Leaving out the images, please output every entry exactly as it appears.
::: Record set :::
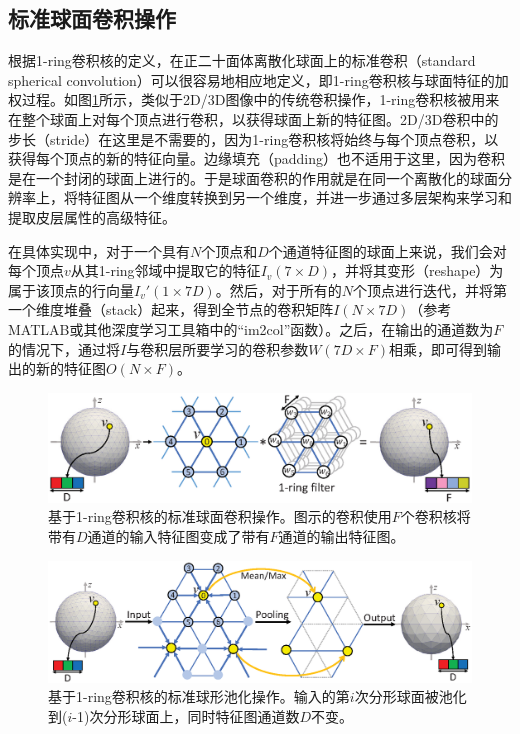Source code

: \subsection{标准球面卷积操作}
根据1-ring卷积核的定义，在正二十面体离散化球面上的标准卷积（standard spherical convolution）可以很容易地相应地定义，即1-ring卷积核与球面特征的加权过程。如图\ref{fig:fig_std_conv}所示，类似于2D/3D图像中的传统卷积操作，1-ring卷积核被用来在整个球面上对每个顶点进行卷积，以获得球面上新的特征图。2D/3D卷积中的步长（stride）在这里是不需要的，因为1-ring卷积核将始终与每个顶点卷积，以获得每个顶点的新的特征向量。边缘填充（padding）也不适用于这里，因为卷积是在一个封闭的球面上进行的。于是球面卷积的作用就是在同一个离散化的球面分辨率上，将特征图从一个维度转换到另一个维度，并进一步通过多层架构来学习和提取皮层属性的高级特征。

在具体实现中，对于一个具有$N$个顶点和$D$个通道特征图的球面上来说，我们会对每个顶点$v$从其1-ring邻域中提取它的特征$I_v(7\times D)$，并将其变形（reshape）为属于该顶点的行向量$I_v'(1\times 7D)$。然后，对于所有的$N$个顶点进行迭代，并将第一个维度堆叠（stack）起来，得到全节点的卷积矩阵$I(N\times 7D)$（参考MATLAB或其他深度学习工具箱中的“im2col”函数）。之后，在输出的通道数为$F$的情况下，通过将$I$与卷积层所要学习的卷积参数$W(7D\times F)$相乘，即可得到输出的新的特征图$O(N\times F)$。

\begin{figure}[t]
	\centering
	\includegraphics[width=\linewidth]{figure/figure_convolution.eps}
	\caption{基于1-ring卷积核的标准球面卷积操作。图示的卷积使用$F$个卷积核将带有$D$通道的输入特征图变成了带有$F$通道的输出特征图。}
	\label{fig:fig_std_conv}
\end{figure}

\begin{figure}[t]
	\centering
	\includegraphics[width=\linewidth]{figure/figure_pooling_layer.eps}
	\caption{基于1-ring卷积核的标准球形池化操作。输入的第$i$次分形球面被池化到($i$-1)次分形球面上，同时特征图通道数$D$不变。}
	\label{fig:fig_std_pooling}
\end{figure}

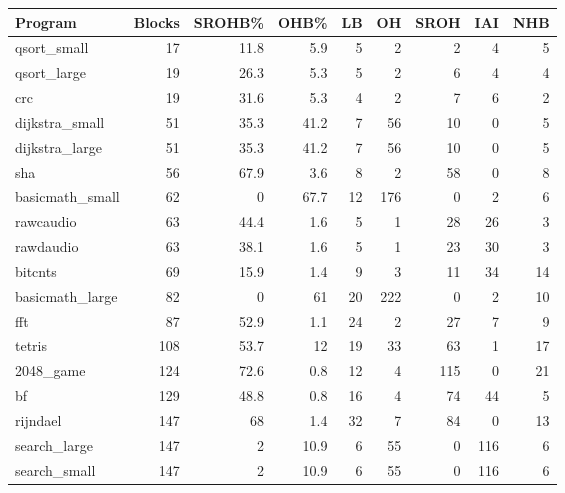 \begin{tabular}{|l|r|r|r|r|r|r|r|r|}
\hline
 Program         &   Blocks &   SROHB\% &   OHB\% &   LB &   OH &   SROH &   IAI &   NHB \\
\hline
 qsort\_small     &       17 &     11.8 &    5.9 &    5 &    2 &      2 &     4 &     5 \\
\hline
 qsort\_large     &       19 &     26.3 &    5.3 &    5 &    2 &      6 &     4 &     4 \\
\hline
 crc             &       19 &     31.6 &    5.3 &    4 &    2 &      7 &     6 &     2 \\
\hline
 dijkstra\_small  &       51 &     35.3 &   41.2 &    7 &   56 &     10 &     0 &     5 \\
\hline
 dijkstra\_large  &       51 &     35.3 &   41.2 &    7 &   56 &     10 &     0 &     5 \\
\hline
 sha             &       56 &     67.9 &    3.6 &    8 &    2 &     58 &     0 &     8 \\
\hline
 basicmath\_small &       62 &      0   &   67.7 &   12 &  176 &      0 &     2 &     6 \\
\hline
 rawcaudio       &       63 &     44.4 &    1.6 &    5 &    1 &     28 &    26 &     3 \\
\hline
 rawdaudio       &       63 &     38.1 &    1.6 &    5 &    1 &     23 &    30 &     3 \\
\hline
 bitcnts         &       69 &     15.9 &    1.4 &    9 &    3 &     11 &    34 &    14 \\
\hline
 basicmath\_large &       82 &      0   &   61   &   20 &  222 &      0 &     2 &    10 \\
\hline
 fft             &       87 &     52.9 &    1.1 &   24 &    2 &     27 &     7 &     9 \\
\hline
 tetris          &      108 &     53.7 &   12   &   19 &   33 &     63 &     1 &    17 \\
\hline
 2048\_game       &      124 &     72.6 &    0.8 &   12 &    4 &    115 &     0 &    21 \\
\hline
 bf              &      129 &     48.8 &    0.8 &   16 &    4 &     74 &    44 &     5 \\
\hline
 rijndael        &      147 &     68   &    1.4 &   32 &    7 &     84 &     0 &    13 \\
\hline
 search\_large    &      147 &      2   &   10.9 &    6 &   55 &      0 &   116 &     6 \\
\hline
 search\_small    &      147 &      2   &   10.9 &    6 &   55 &      0 &   116 &     6 \\

\end{tabular}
:::
● **Task response**
Source code

: \subsection{标准球面卷积操作}
根据1-ring卷积核的定义，在正二十面体离散化球面上的标准卷积（standard spherical convolution）可以很容易地相应地定义，即1-ring卷积核与球面特征的加权过程。如图\ref{fig:fig_std_conv}所示，类似于2D/3D图像中的传统卷积操作，1-ring卷积核被用来在整个球面上对每个顶点进行卷积，以获得球面上新的特征图。2D/3D卷积中的步长（stride）在这里是不需要的，因为1-ring卷积核将始终与每个顶点卷积，以获得每个顶点的新的特征向量。边缘填充（padding）也不适用于这里，因为卷积是在一个封闭的球面上进行的。于是球面卷积的作用就是在同一个离散化的球面分辨率上，将特征图从一个维度转换到另一个维度，并进一步通过多层架构来学习和提取皮层属性的高级特征。

在具体实现中，对于一个具有$N$个顶点和$D$个通道特征图的球面上来说，我们会对每个顶点$v$从其1-ring邻域中提取它的特征$I_v(7\times D)$，并将其变形（reshape）为属于该顶点的行向量$I_v'(1\times 7D)$。然后，对于所有的$N$个顶点进行迭代，并将第一个维度堆叠（stack）起来，得到全节点的卷积矩阵$I(N\times 7D)$（参考MATLAB或其他深度学习工具箱中的“im2col”函数）。之后，在输出的通道数为$F$的情况下，通过将$I$与卷积层所要学习的卷积参数$W(7D\times F)$相乘，即可得到输出的新的特征图$O(N\times F)$。

\begin{figure}[t]
	\centering
	\includegraphics[width=\linewidth]{figure/figure_convolution.eps}
	\caption{基于1-ring卷积核的标准球面卷积操作。图示的卷积使用$F$个卷积核将带有$D$通道的输入特征图变成了带有$F$通道的输出特征图。}
	\label{fig:fig_std_conv}
\end{figure}

\begin{figure}[t]
	\centering
	\includegraphics[width=\linewidth]{figure/figure_pooling_layer.eps}
	\caption{基于1-ring卷积核的标准球形池化操作。输入的第$i$次分形球面被池化到($i$-1)次分形球面上，同时特征图通道数$D$不变。}
	\label{fig:fig_std_pooling}
\end{figure}

 \begin{tabular}{|l|r|r|r|r|r|r|r|r|}
\hline
 Program         &   Blocks &   SROHB\% &   OHB\% &   LB &   OH &   SROH &   IAI &   NHB \\
\hline
 qsort\_small     &       17 &     11.8 &    5.9 &    5 &    2 &      2 &     4 &     5 \\
\hline
 qsort\_large     &       19 &     26.3 &    5.3 &    5 &    2 &      6 &     4 &     4 \\
\hline
 crc             &       19 &     31.6 &    5.3 &    4 &    2 &      7 &     6 &     2 \\
\hline
 dijkstra\_small  &       51 &     35.3 &   41.2 &    7 &   56 &     10 &     0 &     5 \\
\hline
 dijkstra\_large  &       51 &     35.3 &   41.2 &    7 &   56 &     10 &     0 &     5 \\
\hline
 sha             &       56 &     67.9 &    3.6 &    8 &    2 &     58 &     0 &     8 \\
\hline
 basicmath\_small &       62 &      0   &   67.7 &   12 &  176 &      0 &     2 &     6 \\
\hline
 rawcaudio       &       63 &     44.4 &    1.6 &    5 &    1 &     28 &    26 &     3 \\
\hline
 rawdaudio       &       63 &     38.1 &    1.6 &    5 &    1 &     23 &    30 &     3 \\
\hline
 bitcnts         &       69 &     15.9 &    1.4 &    9 &    3 &     11 &    34 &    14 \\
\hline
 basicmath\_large &       82 &      0   &   61   &   20 &  222 &      0 &     2 &    10 \\
\hline
 fft             &       87 &     52.9 &    1.1 &   24 &    2 &     27 &     7 &     9 \\
\hline
 tetris          &      108 &     53.7 &   12   &   19 &   33 &     63 &     1 &    17 \\
\hline
 2048\_game       &      124 &     72.6 &    0.8 &   12 &    4 &    115 &     0 &    21 \\
\hline
 bf              &      129 &     48.8 &    0.8 &   16 &    4 &     74 &    44 &     5 \\
\hline
 rijndael        &      147 &     68   &    1.4 &   32 &    7 &     84 &     0 &    13 \\
\hline
 search\_large    &      147 &      2   &   10.9 &    6 &   55 &      0 &   116 &     6 \\
\hline
 search\_small    &      147 &      2   &   10.9 &    6 &   55 &      0 &   116 &     6 \\

\end{tabular}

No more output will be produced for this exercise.